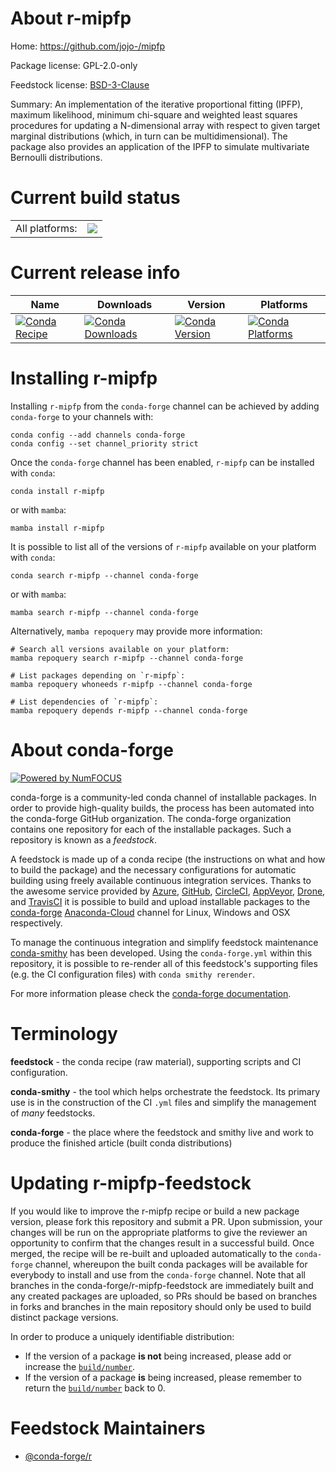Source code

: About r-mipfp
=============

Home: https://github.com/jojo-/mipfp

Package license: GPL-2.0-only

Feedstock license: [BSD-3-Clause](https://github.com/conda-forge/r-mipfp-feedstock/blob/main/LICENSE.txt)

Summary: An implementation of the iterative proportional fitting (IPFP), maximum likelihood, minimum chi-square and weighted least squares procedures for updating a N-dimensional array with respect to given target marginal distributions (which, in turn can be multidimensional). The package also provides an application of the IPFP to simulate multivariate Bernoulli distributions.

Current build status
====================


<table><tr><td>All platforms:</td>
    <td>
      <a href="https://dev.azure.com/conda-forge/feedstock-builds/_build/latest?definitionId=14838&branchName=main">
        <img src="https://dev.azure.com/conda-forge/feedstock-builds/_apis/build/status/r-mipfp-feedstock?branchName=main">
      </a>
    </td>
  </tr>
</table>

Current release info
====================

| Name | Downloads | Version | Platforms |
| --- | --- | --- | --- |
| [![Conda Recipe](https://img.shields.io/badge/recipe-r--mipfp-green.svg)](https://anaconda.org/conda-forge/r-mipfp) | [![Conda Downloads](https://img.shields.io/conda/dn/conda-forge/r-mipfp.svg)](https://anaconda.org/conda-forge/r-mipfp) | [![Conda Version](https://img.shields.io/conda/vn/conda-forge/r-mipfp.svg)](https://anaconda.org/conda-forge/r-mipfp) | [![Conda Platforms](https://img.shields.io/conda/pn/conda-forge/r-mipfp.svg)](https://anaconda.org/conda-forge/r-mipfp) |

Installing r-mipfp
==================

Installing `r-mipfp` from the `conda-forge` channel can be achieved by adding `conda-forge` to your channels with:

```
conda config --add channels conda-forge
conda config --set channel_priority strict
```

Once the `conda-forge` channel has been enabled, `r-mipfp` can be installed with `conda`:

```
conda install r-mipfp
```

or with `mamba`:

```
mamba install r-mipfp
```

It is possible to list all of the versions of `r-mipfp` available on your platform with `conda`:

```
conda search r-mipfp --channel conda-forge
```

or with `mamba`:

```
mamba search r-mipfp --channel conda-forge
```

Alternatively, `mamba repoquery` may provide more information:

```
# Search all versions available on your platform:
mamba repoquery search r-mipfp --channel conda-forge

# List packages depending on `r-mipfp`:
mamba repoquery whoneeds r-mipfp --channel conda-forge

# List dependencies of `r-mipfp`:
mamba repoquery depends r-mipfp --channel conda-forge
```


About conda-forge
=================

[![Powered by
NumFOCUS](https://img.shields.io/badge/powered%20by-NumFOCUS-orange.svg?style=flat&colorA=E1523D&colorB=007D8A)](https://numfocus.org)

conda-forge is a community-led conda channel of installable packages.
In order to provide high-quality builds, the process has been automated into the
conda-forge GitHub organization. The conda-forge organization contains one repository
for each of the installable packages. Such a repository is known as a *feedstock*.

A feedstock is made up of a conda recipe (the instructions on what and how to build
the package) and the necessary configurations for automatic building using freely
available continuous integration services. Thanks to the awesome service provided by
[Azure](https://azure.microsoft.com/en-us/services/devops/), [GitHub](https://github.com/),
[CircleCI](https://circleci.com/), [AppVeyor](https://www.appveyor.com/),
[Drone](https://cloud.drone.io/welcome), and [TravisCI](https://travis-ci.com/)
it is possible to build and upload installable packages to the
[conda-forge](https://anaconda.org/conda-forge) [Anaconda-Cloud](https://anaconda.org/)
channel for Linux, Windows and OSX respectively.

To manage the continuous integration and simplify feedstock maintenance
[conda-smithy](https://github.com/conda-forge/conda-smithy) has been developed.
Using the ``conda-forge.yml`` within this repository, it is possible to re-render all of
this feedstock's supporting files (e.g. the CI configuration files) with ``conda smithy rerender``.

For more information please check the [conda-forge documentation](https://conda-forge.org/docs/).

Terminology
===========

**feedstock** - the conda recipe (raw material), supporting scripts and CI configuration.

**conda-smithy** - the tool which helps orchestrate the feedstock.
                   Its primary use is in the construction of the CI ``.yml`` files
                   and simplify the management of *many* feedstocks.

**conda-forge** - the place where the feedstock and smithy live and work to
                  produce the finished article (built conda distributions)


Updating r-mipfp-feedstock
==========================

If you would like to improve the r-mipfp recipe or build a new
package version, please fork this repository and submit a PR. Upon submission,
your changes will be run on the appropriate platforms to give the reviewer an
opportunity to confirm that the changes result in a successful build. Once
merged, the recipe will be re-built and uploaded automatically to the
`conda-forge` channel, whereupon the built conda packages will be available for
everybody to install and use from the `conda-forge` channel.
Note that all branches in the conda-forge/r-mipfp-feedstock are
immediately built and any created packages are uploaded, so PRs should be based
on branches in forks and branches in the main repository should only be used to
build distinct package versions.

In order to produce a uniquely identifiable distribution:
 * If the version of a package **is not** being increased, please add or increase
   the [``build/number``](https://docs.conda.io/projects/conda-build/en/latest/resources/define-metadata.html#build-number-and-string).
 * If the version of a package **is** being increased, please remember to return
   the [``build/number``](https://docs.conda.io/projects/conda-build/en/latest/resources/define-metadata.html#build-number-and-string)
   back to 0.

Feedstock Maintainers
=====================

* [@conda-forge/r](https://github.com/conda-forge/r/)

---

# Required work
What is needed is a word-for-word copy of the data above, free of any images.

# Output below
Source code

: About r-mipfp
=============

Home: https://github.com/jojo-/mipfp

Package license: GPL-2.0-only

Feedstock license: [BSD-3-Clause](https://github.com/conda-forge/r-mipfp-feedstock/blob/main/LICENSE.txt)

Summary: An implementation of the iterative proportional fitting (IPFP), maximum likelihood, minimum chi-square and weighted least squares procedures for updating a N-dimensional array with respect to given target marginal distributions (which, in turn can be multidimensional). The package also provides an application of the IPFP to simulate multivariate Bernoulli distributions.

Current build status
====================


<table><tr><td>All platforms:</td>
    <td>
      <a href="https://dev.azure.com/conda-forge/feedstock-builds/_build/latest?definitionId=14838&branchName=main">
        <img src="https://dev.azure.com/conda-forge/feedstock-builds/_apis/build/status/r-mipfp-feedstock?branchName=main">
      </a>
    </td>
  </tr>
</table>

Current release info
====================

| Name | Downloads | Version | Platforms |
| --- | --- | --- | --- |
| [![Conda Recipe](https://img.shields.io/badge/recipe-r--mipfp-green.svg)](https://anaconda.org/conda-forge/r-mipfp) | [![Conda Downloads](https://img.shields.io/conda/dn/conda-forge/r-mipfp.svg)](https://anaconda.org/conda-forge/r-mipfp) | [![Conda Version](https://img.shields.io/conda/vn/conda-forge/r-mipfp.svg)](https://anaconda.org/conda-forge/r-mipfp) | [![Conda Platforms](https://img.shields.io/conda/pn/conda-forge/r-mipfp.svg)](https://anaconda.org/conda-forge/r-mipfp) |

Installing r-mipfp
==================

Installing `r-mipfp` from the `conda-forge` channel can be achieved by adding `conda-forge` to your channels with:

```
conda config --add channels conda-forge
conda config --set channel_priority strict
```

Once the `conda-forge` channel has been enabled, `r-mipfp` can be installed with `conda`:

```
conda install r-mipfp
```

or with `mamba`:

```
mamba install r-mipfp
```

It is possible to list all of the versions of `r-mipfp` available on your platform with `conda`:

```
conda search r-mipfp --channel conda-forge
```

or with `mamba`:

```
mamba search r-mipfp --channel conda-forge
```

Alternatively, `mamba repoquery` may provide more information:

```
# Search all versions available on your platform:
mamba repoquery search r-mipfp --channel conda-forge

# List packages depending on `r-mipfp`:
mamba repoquery whoneeds r-mipfp --channel conda-forge

# List dependencies of `r-mipfp`:
mamba repoquery depends r-mipfp --channel conda-forge
```


About conda-forge
=================

[![Powered by
NumFOCUS](https://img.shields.io/badge/powered%20by-NumFOCUS-orange.svg?style=flat&colorA=E1523D&colorB=007D8A)](https://numfocus.org)

conda-forge is a community-led conda channel of installable packages.
In order to provide high-quality builds, the process has been automated into the
conda-forge GitHub organization. The conda-forge organization contains one repository
for each of the installable packages. Such a repository is known as a *feedstock*.

A feedstock is made up of a conda recipe (the instructions on what and how to build
the package) and the necessary configurations for automatic building using freely
available continuous integration services. Thanks to the awesome service provided by
[Azure](https://azure.microsoft.com/en-us/services/devops/), [GitHub](https://github.com/),
[CircleCI](https://circleci.com/), [AppVeyor](https://www.appveyor.com/),
[Drone](https://cloud.drone.io/welcome), and [TravisCI](https://travis-ci.com/)
it is possible to build and upload installable packages to the
[conda-forge](https://anaconda.org/conda-forge) [Anaconda-Cloud](https://anaconda.org/)
channel for Linux, Windows and OSX respectively.

To manage the continuous integration and simplify feedstock maintenance
[conda-smithy](https://github.com/conda-forge/conda-smithy) has been developed.
Using the ``conda-forge.yml`` within this repository, it is possible to re-render all of
this feedstock's supporting files (e.g. the CI configuration files) with ``conda smithy rerender``.

For more information please check the [conda-forge documentation](https://conda-forge.org/docs/).

Terminology
===========

**feedstock** - the conda recipe (raw material), supporting scripts and CI configuration.

**conda-smithy** - the tool which helps orchestrate the feedstock.
                   Its primary use is in the construction of the CI ``.yml`` files
                   and simplify the management of *many* feedstocks.

**conda-forge** - the place where the feedstock and smithy live and work to
                  produce the finished article (built conda distributions)


Updating r-mipfp-feedstock
==========================

If you would like to improve the r-mipfp recipe or build a new
package version, please fork this repository and submit a PR. Upon submission,
your changes will be run on the appropriate platforms to give the reviewer an
opportunity to confirm that the changes result in a successful build. Once
merged, the recipe will be re-built and uploaded automatically to the
`conda-forge` channel, whereupon the built conda packages will be available for
everybody to install and use from the `conda-forge` channel.
Note that all branches in the conda-forge/r-mipfp-feedstock are
immediately built and any created packages are uploaded, so PRs should be based
on branches in forks and branches in the main repository should only be used to
build distinct package versions.

In order to produce a uniquely identifiable distribution:
 * If the version of a package **is not** being increased, please add or increase
   the [``build/number``](https://docs.conda.io/projects/conda-build/en/latest/resources/define-metadata.html#build-number-and-string).
 * If the version of a package **is** being increased, please remember to return
   the [``build/number``](https://docs.conda.io/projects/conda-build/en/latest/resources/define-metadata.html#build-number-and-string)
   back to 0.

Feedstock Maintainers
=====================

* [@conda-forge/r](https://github.com/conda-forge/r/)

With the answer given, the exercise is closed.